## DATA SHOWN
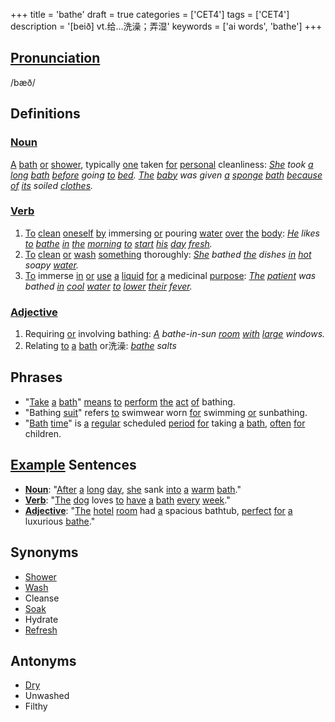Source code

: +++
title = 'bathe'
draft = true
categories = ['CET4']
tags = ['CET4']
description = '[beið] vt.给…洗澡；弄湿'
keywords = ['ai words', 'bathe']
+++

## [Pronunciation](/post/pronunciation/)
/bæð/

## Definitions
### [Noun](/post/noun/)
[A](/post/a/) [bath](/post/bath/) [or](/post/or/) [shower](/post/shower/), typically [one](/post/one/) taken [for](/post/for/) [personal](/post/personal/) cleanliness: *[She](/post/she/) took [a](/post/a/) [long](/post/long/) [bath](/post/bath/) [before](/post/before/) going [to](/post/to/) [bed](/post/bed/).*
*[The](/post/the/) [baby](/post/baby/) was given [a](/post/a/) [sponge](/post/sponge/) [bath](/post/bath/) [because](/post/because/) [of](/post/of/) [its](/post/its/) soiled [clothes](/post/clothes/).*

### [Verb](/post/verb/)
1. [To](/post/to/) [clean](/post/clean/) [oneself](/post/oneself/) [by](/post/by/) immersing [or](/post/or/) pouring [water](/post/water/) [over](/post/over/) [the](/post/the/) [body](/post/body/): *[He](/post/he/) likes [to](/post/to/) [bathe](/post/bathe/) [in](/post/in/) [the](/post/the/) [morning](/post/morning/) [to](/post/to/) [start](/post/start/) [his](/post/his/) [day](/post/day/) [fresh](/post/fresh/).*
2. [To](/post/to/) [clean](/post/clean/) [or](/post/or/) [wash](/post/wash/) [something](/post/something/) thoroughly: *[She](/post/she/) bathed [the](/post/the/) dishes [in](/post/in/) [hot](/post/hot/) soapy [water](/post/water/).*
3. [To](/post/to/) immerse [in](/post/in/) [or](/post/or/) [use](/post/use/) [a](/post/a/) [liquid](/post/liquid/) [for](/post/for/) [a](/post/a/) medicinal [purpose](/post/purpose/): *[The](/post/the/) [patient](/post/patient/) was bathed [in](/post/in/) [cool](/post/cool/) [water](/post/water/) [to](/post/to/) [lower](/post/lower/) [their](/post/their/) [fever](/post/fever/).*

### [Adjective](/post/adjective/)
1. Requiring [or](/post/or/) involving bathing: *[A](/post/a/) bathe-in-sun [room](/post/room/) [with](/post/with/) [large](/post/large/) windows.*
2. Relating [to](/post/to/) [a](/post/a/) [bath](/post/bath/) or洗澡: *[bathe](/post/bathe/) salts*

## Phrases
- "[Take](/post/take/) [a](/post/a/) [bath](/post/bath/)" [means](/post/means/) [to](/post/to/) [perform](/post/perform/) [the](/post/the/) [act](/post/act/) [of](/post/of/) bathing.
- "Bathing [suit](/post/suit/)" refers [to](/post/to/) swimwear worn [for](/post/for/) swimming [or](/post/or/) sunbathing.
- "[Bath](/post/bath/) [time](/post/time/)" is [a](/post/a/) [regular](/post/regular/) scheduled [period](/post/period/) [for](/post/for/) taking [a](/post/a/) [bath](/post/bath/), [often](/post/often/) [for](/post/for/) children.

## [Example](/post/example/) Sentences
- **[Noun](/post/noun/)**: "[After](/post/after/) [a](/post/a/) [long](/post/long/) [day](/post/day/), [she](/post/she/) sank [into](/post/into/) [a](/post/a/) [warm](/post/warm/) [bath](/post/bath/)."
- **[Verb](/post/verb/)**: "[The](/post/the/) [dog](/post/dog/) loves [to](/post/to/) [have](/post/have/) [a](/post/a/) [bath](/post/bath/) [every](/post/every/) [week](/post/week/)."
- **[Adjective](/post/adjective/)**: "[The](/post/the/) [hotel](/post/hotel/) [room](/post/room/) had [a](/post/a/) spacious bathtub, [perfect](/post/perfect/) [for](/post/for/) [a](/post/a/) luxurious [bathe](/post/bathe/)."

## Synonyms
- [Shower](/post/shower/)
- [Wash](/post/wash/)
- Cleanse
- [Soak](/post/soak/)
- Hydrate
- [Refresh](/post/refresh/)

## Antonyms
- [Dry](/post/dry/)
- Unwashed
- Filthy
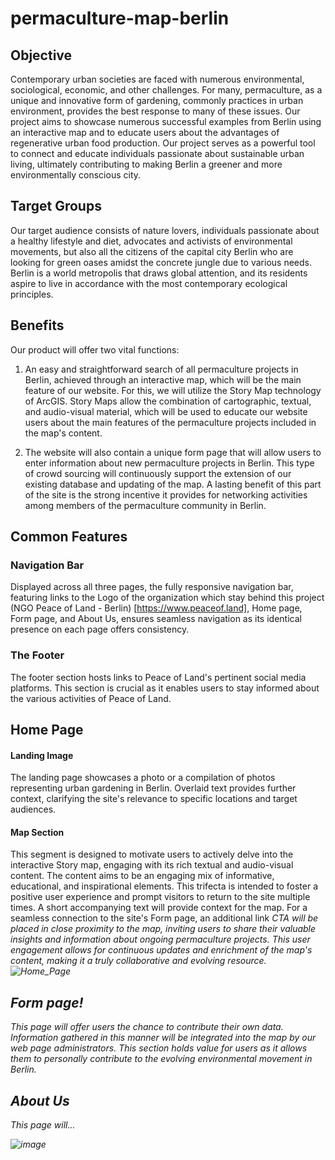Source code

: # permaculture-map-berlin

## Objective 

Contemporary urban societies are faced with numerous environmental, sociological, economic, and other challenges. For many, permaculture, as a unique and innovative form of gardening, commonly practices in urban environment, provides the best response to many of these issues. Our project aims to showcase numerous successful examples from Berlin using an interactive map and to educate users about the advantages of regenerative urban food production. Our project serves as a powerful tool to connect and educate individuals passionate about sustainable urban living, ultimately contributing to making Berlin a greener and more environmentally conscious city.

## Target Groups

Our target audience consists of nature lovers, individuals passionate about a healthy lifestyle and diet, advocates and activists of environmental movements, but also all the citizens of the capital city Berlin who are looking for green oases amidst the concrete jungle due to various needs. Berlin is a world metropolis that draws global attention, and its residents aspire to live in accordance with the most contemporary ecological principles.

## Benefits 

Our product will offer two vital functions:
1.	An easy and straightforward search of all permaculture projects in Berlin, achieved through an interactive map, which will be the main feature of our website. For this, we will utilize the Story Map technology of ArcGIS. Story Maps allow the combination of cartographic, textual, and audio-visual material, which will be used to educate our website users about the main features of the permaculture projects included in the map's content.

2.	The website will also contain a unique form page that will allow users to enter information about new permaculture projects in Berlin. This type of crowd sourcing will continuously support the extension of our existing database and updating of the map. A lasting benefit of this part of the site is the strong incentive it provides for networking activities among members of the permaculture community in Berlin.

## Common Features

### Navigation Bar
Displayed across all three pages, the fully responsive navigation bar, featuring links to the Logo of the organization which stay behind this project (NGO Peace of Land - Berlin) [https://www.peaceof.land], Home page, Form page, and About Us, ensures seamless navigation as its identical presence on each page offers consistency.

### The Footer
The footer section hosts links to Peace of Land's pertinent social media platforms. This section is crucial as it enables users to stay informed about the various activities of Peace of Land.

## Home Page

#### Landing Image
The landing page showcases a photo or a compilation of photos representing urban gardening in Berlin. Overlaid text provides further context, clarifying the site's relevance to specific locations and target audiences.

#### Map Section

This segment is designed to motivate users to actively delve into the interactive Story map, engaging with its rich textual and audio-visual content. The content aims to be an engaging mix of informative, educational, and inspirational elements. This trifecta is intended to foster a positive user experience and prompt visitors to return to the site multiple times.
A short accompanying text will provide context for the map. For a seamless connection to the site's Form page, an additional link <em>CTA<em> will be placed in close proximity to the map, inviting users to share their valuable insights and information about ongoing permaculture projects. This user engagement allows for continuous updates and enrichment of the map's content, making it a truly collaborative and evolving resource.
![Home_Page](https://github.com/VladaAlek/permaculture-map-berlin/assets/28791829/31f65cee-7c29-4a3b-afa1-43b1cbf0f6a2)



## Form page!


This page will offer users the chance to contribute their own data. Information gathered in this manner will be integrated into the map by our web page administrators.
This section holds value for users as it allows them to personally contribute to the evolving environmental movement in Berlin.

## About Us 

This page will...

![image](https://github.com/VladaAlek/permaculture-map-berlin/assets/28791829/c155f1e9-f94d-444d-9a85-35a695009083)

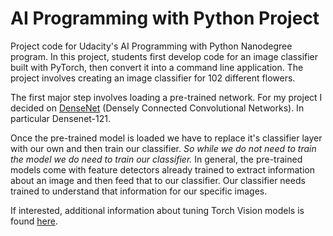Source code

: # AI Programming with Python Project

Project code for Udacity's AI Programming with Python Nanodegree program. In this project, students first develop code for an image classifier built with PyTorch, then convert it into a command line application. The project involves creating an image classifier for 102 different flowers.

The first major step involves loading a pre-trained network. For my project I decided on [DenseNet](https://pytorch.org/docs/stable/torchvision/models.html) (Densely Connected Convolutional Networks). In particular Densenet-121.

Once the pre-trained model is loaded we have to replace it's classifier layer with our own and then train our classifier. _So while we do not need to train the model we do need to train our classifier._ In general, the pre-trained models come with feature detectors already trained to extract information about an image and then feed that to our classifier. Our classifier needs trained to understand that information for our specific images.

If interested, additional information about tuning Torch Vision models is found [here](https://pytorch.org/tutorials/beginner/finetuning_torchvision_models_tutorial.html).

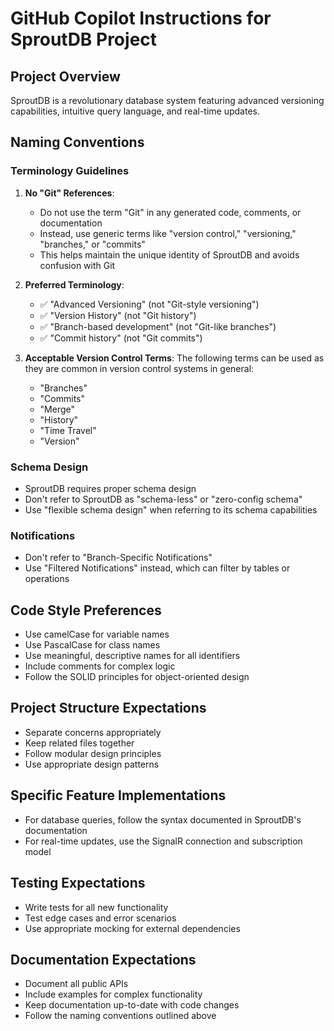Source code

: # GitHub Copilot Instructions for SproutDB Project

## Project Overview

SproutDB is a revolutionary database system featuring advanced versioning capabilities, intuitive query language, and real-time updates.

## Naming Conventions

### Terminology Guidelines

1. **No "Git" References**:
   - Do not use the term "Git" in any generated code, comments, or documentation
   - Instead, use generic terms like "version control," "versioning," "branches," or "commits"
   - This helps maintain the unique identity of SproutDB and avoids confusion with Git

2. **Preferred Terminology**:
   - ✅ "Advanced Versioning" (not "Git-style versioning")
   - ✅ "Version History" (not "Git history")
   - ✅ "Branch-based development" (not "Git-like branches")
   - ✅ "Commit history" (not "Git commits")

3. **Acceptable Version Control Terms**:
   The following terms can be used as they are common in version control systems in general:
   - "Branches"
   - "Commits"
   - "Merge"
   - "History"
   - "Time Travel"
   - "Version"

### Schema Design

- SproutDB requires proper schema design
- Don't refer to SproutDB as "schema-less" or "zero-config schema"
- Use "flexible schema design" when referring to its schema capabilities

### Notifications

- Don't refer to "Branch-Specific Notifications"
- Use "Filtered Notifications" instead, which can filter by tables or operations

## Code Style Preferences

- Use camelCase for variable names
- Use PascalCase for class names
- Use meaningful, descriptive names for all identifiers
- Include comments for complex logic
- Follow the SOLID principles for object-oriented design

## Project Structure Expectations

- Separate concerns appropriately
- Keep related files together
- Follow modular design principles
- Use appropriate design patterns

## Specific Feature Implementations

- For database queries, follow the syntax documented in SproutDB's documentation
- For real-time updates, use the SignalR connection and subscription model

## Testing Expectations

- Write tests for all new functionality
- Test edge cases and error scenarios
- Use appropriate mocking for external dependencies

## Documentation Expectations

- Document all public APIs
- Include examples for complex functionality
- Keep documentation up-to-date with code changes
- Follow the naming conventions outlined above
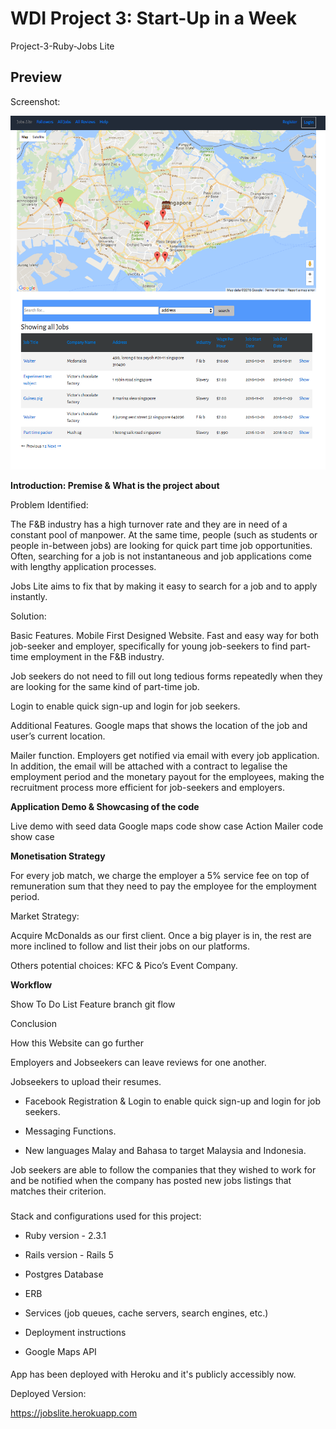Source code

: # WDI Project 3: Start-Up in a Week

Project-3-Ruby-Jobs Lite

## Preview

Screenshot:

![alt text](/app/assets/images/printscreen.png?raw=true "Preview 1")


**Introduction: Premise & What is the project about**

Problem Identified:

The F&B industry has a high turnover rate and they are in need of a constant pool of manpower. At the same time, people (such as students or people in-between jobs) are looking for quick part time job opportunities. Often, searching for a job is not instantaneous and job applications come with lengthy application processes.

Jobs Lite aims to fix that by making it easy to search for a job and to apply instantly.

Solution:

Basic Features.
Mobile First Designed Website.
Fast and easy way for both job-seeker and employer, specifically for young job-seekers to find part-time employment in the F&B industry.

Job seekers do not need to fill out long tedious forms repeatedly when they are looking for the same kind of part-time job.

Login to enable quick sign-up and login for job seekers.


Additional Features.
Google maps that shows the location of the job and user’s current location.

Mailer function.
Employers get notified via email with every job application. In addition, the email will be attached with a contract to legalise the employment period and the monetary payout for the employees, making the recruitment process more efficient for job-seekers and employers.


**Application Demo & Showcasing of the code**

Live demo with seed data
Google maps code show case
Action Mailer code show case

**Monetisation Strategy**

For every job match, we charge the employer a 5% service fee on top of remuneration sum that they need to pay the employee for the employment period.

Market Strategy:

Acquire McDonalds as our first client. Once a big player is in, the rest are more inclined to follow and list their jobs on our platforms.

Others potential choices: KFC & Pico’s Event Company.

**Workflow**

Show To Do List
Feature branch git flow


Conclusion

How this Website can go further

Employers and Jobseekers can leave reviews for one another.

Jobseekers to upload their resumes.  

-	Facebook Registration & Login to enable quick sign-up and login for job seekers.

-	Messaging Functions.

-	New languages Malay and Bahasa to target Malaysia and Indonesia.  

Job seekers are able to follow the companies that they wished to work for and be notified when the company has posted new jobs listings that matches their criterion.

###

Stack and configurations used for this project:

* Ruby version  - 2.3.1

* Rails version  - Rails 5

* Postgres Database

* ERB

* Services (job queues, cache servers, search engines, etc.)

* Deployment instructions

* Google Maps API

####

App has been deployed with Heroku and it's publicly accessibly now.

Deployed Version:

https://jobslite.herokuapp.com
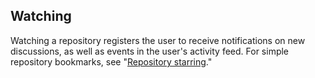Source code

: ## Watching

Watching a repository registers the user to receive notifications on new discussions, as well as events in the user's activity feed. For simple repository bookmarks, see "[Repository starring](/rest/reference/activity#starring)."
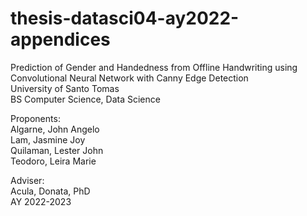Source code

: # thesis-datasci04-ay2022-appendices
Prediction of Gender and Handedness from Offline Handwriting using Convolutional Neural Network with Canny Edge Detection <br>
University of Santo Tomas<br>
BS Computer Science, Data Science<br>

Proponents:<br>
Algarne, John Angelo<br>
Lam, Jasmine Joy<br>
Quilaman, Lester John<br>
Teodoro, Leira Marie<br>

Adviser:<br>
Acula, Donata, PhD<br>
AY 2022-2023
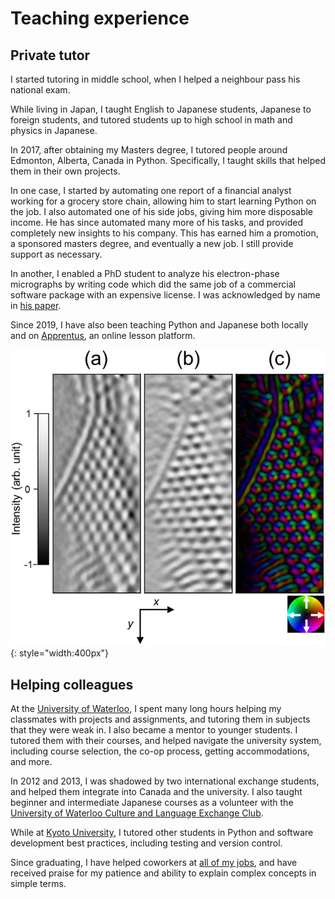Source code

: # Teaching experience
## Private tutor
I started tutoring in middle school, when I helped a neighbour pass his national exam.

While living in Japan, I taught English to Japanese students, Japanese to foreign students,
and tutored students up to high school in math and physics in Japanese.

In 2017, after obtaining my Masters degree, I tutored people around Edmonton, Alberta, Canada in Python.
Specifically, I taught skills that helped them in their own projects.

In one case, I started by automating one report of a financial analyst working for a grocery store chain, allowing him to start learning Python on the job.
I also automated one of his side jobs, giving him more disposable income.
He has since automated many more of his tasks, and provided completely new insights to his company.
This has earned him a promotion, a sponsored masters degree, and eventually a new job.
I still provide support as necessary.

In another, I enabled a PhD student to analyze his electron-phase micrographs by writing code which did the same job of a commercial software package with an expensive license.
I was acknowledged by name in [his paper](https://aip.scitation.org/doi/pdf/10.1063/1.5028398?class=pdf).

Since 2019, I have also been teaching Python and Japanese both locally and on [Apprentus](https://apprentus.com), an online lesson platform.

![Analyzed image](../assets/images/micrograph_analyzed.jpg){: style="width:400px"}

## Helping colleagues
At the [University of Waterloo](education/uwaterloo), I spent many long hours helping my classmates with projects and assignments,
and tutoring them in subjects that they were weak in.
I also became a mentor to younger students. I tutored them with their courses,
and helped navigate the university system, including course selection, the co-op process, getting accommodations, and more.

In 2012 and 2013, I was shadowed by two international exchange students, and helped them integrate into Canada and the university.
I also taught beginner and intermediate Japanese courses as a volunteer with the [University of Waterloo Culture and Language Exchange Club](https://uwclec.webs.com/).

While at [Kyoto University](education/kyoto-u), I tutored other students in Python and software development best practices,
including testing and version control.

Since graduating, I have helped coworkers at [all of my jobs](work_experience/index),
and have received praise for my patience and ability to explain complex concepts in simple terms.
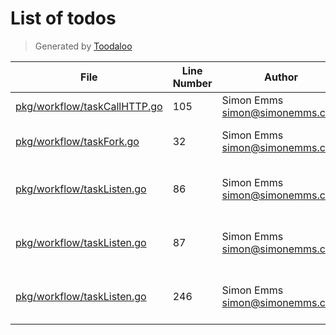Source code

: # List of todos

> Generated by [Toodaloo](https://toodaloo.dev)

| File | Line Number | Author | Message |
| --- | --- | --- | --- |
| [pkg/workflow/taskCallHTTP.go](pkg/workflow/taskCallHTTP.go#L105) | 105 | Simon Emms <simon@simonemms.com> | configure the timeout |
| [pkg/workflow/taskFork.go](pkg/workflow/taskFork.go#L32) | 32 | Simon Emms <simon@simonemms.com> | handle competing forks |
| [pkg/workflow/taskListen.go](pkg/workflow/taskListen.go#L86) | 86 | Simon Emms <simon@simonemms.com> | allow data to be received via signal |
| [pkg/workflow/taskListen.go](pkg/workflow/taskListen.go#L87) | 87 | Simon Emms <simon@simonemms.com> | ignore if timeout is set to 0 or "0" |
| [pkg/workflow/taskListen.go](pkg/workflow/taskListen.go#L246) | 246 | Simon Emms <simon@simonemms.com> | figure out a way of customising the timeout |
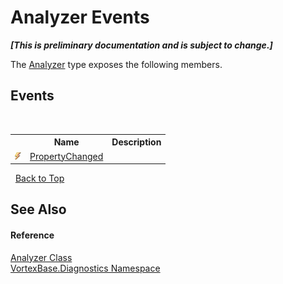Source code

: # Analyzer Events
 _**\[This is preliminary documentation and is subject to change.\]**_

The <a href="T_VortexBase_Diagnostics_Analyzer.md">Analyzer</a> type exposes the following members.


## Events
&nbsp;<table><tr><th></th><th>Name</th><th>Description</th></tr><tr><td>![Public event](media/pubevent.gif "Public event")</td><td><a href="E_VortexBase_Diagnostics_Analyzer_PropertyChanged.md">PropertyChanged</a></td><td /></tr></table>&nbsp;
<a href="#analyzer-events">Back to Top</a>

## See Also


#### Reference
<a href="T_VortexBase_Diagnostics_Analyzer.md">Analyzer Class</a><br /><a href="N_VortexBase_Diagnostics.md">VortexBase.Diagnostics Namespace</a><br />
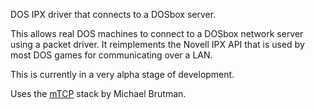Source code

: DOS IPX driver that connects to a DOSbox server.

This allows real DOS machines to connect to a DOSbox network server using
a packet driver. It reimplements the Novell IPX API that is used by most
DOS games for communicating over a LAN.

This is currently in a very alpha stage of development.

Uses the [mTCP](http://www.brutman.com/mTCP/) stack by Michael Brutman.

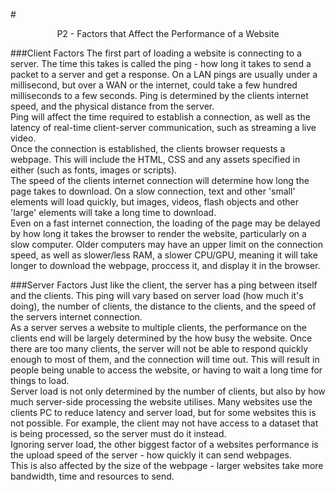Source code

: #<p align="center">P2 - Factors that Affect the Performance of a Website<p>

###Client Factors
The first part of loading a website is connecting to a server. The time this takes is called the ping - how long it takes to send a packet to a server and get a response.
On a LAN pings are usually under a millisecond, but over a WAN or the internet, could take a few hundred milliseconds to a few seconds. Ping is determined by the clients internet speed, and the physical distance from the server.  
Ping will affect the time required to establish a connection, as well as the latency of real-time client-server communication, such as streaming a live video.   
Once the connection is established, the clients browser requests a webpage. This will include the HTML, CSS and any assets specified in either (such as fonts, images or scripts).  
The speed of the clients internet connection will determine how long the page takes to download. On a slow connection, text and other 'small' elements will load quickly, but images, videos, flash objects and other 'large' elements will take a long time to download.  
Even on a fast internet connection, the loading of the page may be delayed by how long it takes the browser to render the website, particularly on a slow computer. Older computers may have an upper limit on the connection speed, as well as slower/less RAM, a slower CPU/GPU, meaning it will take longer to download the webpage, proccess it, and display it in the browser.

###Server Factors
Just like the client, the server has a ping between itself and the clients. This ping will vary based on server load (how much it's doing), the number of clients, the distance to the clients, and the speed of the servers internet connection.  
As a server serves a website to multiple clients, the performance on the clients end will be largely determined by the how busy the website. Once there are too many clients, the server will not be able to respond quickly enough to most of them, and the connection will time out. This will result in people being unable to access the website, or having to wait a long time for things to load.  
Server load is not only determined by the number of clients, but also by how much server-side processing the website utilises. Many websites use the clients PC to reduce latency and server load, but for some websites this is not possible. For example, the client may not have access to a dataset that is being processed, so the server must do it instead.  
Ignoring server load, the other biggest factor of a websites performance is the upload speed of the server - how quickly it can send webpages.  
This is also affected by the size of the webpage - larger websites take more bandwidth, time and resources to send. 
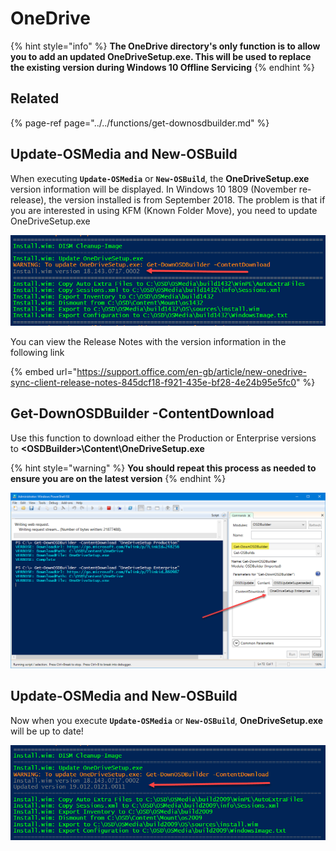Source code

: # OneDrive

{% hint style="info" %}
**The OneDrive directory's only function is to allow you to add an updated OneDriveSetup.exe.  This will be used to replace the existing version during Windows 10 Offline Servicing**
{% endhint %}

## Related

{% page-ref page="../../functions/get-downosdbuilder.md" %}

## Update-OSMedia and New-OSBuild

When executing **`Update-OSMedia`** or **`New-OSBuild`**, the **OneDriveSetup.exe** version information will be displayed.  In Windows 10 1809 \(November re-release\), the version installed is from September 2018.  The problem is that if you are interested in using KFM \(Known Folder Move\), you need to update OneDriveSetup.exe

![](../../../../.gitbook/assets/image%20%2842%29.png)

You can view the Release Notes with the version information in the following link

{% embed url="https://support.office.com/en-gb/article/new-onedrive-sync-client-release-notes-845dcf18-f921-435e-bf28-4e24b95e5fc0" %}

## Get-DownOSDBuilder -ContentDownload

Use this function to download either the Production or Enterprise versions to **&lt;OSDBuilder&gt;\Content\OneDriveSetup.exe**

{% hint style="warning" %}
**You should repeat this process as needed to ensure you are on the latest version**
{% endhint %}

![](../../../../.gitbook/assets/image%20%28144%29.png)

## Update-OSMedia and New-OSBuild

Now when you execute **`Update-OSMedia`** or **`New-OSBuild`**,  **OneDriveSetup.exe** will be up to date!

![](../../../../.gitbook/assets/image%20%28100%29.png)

## WORK REQUIRED
In the data above, start at the line holding "## Helping colleagues" and stop after the line holding "subject to change.\]**_"; write out those lines exactly, without pictures.

## RESPONSE TO THIS TASK
## Helping colleagues
At the [University of Waterloo](education/uwaterloo), I spent many long hours helping my classmates with projects and assignments,
and tutoring them in subjects that they were weak in.
I also became a mentor to younger students. I tutored them with their courses,
and helped navigate the university system, including course selection, the co-op process, getting accommodations, and more.

In 2012 and 2013, I was shadowed by two international exchange students, and helped them integrate into Canada and the university.
I also taught beginner and intermediate Japanese courses as a volunteer with the [University of Waterloo Culture and Language Exchange Club](https://uwclec.webs.com/).

While at [Kyoto University](education/kyoto-u), I tutored other students in Python and software development best practices,
including testing and version control.

Since graduating, I have helped coworkers at [all of my jobs](work_experience/index),
and have received praise for my patience and ability to explain complex concepts in simple terms.
Source code

: # List of todos

> Generated by [Toodaloo](https://toodaloo.dev)

| File | Line Number | Author | Message |
| --- | --- | --- | --- |
| [pkg/workflow/taskCallHTTP.go](pkg/workflow/taskCallHTTP.go#L105) | 105 | Simon Emms <simon@simonemms.com> | configure the timeout |
| [pkg/workflow/taskFork.go](pkg/workflow/taskFork.go#L32) | 32 | Simon Emms <simon@simonemms.com> | handle competing forks |
| [pkg/workflow/taskListen.go](pkg/workflow/taskListen.go#L86) | 86 | Simon Emms <simon@simonemms.com> | allow data to be received via signal |
| [pkg/workflow/taskListen.go](pkg/workflow/taskListen.go#L87) | 87 | Simon Emms <simon@simonemms.com> | ignore if timeout is set to 0 or "0" |
| [pkg/workflow/taskListen.go](pkg/workflow/taskListen.go#L246) | 246 | Simon Emms <simon@simonemms.com> | figure out a way of customising the timeout |
Source code

: # Analyzer Events
 _**\[This is preliminary documentation and is subject to change.\]**_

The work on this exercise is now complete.